_Task item_.
Below are the records; print them all without any alteration.

Records drawn from a dataset
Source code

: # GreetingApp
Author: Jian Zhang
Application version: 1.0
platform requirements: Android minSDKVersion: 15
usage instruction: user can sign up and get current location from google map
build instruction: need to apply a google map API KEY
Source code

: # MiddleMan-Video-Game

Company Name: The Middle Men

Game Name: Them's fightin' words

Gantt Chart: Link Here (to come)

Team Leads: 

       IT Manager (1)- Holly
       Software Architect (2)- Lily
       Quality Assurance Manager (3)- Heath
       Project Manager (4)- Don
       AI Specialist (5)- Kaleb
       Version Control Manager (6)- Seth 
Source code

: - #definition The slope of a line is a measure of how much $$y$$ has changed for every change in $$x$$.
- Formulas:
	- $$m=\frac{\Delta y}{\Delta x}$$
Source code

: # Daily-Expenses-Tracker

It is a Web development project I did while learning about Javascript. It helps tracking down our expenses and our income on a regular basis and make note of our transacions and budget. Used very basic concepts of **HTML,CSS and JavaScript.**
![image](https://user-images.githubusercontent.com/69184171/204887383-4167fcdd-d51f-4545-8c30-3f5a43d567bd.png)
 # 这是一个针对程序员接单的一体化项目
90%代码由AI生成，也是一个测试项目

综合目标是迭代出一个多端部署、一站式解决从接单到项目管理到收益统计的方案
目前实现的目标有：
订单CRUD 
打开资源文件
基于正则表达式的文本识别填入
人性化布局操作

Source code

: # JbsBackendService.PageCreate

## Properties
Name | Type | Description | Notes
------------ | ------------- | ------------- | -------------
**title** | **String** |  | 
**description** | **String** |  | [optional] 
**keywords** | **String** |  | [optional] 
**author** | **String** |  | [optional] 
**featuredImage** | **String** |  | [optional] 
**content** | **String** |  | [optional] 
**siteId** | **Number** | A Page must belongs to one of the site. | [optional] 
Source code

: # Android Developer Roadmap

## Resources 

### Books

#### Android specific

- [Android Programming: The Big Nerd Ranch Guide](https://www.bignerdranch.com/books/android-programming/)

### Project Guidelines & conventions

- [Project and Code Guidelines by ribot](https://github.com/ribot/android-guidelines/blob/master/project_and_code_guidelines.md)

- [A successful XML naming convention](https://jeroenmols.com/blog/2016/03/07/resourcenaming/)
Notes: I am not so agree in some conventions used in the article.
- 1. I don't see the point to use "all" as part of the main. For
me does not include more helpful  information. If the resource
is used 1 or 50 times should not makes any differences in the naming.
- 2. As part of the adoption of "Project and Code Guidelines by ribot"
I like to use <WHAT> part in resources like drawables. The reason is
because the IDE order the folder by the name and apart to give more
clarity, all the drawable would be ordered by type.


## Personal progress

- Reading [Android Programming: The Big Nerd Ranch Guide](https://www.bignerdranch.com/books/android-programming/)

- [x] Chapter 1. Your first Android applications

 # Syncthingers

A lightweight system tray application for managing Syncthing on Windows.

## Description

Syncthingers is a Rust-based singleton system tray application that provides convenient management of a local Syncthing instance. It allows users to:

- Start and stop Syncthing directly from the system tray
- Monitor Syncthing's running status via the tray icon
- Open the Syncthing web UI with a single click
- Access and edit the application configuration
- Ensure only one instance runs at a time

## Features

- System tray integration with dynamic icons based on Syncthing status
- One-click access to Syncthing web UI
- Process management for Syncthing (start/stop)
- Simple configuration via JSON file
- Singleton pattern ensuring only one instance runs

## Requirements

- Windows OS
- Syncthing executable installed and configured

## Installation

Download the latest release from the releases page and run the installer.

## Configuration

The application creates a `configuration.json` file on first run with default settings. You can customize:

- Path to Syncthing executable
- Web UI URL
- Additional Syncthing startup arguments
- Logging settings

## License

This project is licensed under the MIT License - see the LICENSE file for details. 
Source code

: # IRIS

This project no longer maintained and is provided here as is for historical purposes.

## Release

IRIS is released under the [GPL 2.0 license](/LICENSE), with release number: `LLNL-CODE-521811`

_Answer for the task_.
Source code

: # GreetingApp
Author: Jian Zhang
Application version: 1.0
platform requirements: Android minSDKVersion: 15
usage instruction: user can sign up and get current location from google map
build instruction: need to apply a google map API KEY
Source code

: # MiddleMan-Video-Game

Company Name: The Middle Men

Game Name: Them's fightin' words

Gantt Chart: Link Here (to come)

Team Leads: 

       IT Manager (1)- Holly
       Software Architect (2)- Lily
       Quality Assurance Manager (3)- Heath
       Project Manager (4)- Don
       AI Specialist (5)- Kaleb
       Version Control Manager (6)- Seth 
Source code

: - #definition The slope of a line is a measure of how much $$y$$ has changed for every change in $$x$$.
- Formulas:
	- $$m=\frac{\Delta y}{\Delta x}$$
Source code

: # Daily-Expenses-Tracker

It is a Web development project I did while learning about Javascript. It helps tracking down our expenses and our income on a regular basis and make note of our transacions and budget. Used very basic concepts of **HTML,CSS and JavaScript.**
![image](https://user-images.githubusercontent.com/69184171/204887383-4167fcdd-d51f-4545-8c30-3f5a43d567bd.png)
 # 这是一个针对程序员接单的一体化项目
90%代码由AI生成，也是一个测试项目

综合目标是迭代出一个多端部署、一站式解决从接单到项目管理到收益统计的方案
目前实现的目标有：
订单CRUD 
打开资源文件
基于正则表达式的文本识别填入
人性化布局操作

Source code

: # JbsBackendService.PageCreate

## Properties
Name | Type | Description | Notes
------------ | ------------- | ------------- | -------------
**title** | **String** |  | 
**description** | **String** |  | [optional] 
**keywords** | **String** |  | [optional] 
**author** | **String** |  | [optional] 
**featuredImage** | **String** |  | [optional] 
**content** | **String** |  | [optional] 
**siteId** | **Number** | A Page must belongs to one of the site. | [optional] 
Source code

: # Android Developer Roadmap

## Resources 

### Books

#### Android specific

- [Android Programming: The Big Nerd Ranch Guide](https://www.bignerdranch.com/books/android-programming/)

### Project Guidelines & conventions

- [Project and Code Guidelines by ribot](https://github.com/ribot/android-guidelines/blob/master/project_and_code_guidelines.md)

- [A successful XML naming convention](https://jeroenmols.com/blog/2016/03/07/resourcenaming/)
Notes: I am not so agree in some conventions used in the article.
- 1. I don't see the point to use "all" as part of the main. For
me does not include more helpful  information. If the resource
is used 1 or 50 times should not makes any differences in the naming.
- 2. As part of the adoption of "Project and Code Guidelines by ribot"
I like to use <WHAT> part in resources like drawables. The reason is
because the IDE order the folder by the name and apart to give more
clarity, all the drawable would be ordered by type.


## Personal progress

- Reading [Android Programming: The Big Nerd Ranch Guide](https://www.bignerdranch.com/books/android-programming/)

- [x] Chapter 1. Your first Android applications

 # Syncthingers

A lightweight system tray application for managing Syncthing on Windows.

## Description

Syncthingers is a Rust-based singleton system tray application that provides convenient management of a local Syncthing instance. It allows users to:

- Start and stop Syncthing directly from the system tray
- Monitor Syncthing's running status via the tray icon
- Open the Syncthing web UI with a single click
- Access and edit the application configuration
- Ensure only one instance runs at a time

## Features

- System tray integration with dynamic icons based on Syncthing status
- One-click access to Syncthing web UI
- Process management for Syncthing (start/stop)
- Simple configuration via JSON file
- Singleton pattern ensuring only one instance runs

## Requirements

- Windows OS
- Syncthing executable installed and configured

## Installation

Download the latest release from the releases page and run the installer.

## Configuration

The application creates a `configuration.json` file on first run with default settings. You can customize:

- Path to Syncthing executable
- Web UI URL
- Additional Syncthing startup arguments
- Logging settings

## License

This project is licensed under the MIT License - see the LICENSE file for details. 
Source code

: # IRIS

This project no longer maintained and is provided here as is for historical purposes.

## Release

IRIS is released under the [GPL 2.0 license](/LICENSE), with release number: `LLNL-CODE-521811`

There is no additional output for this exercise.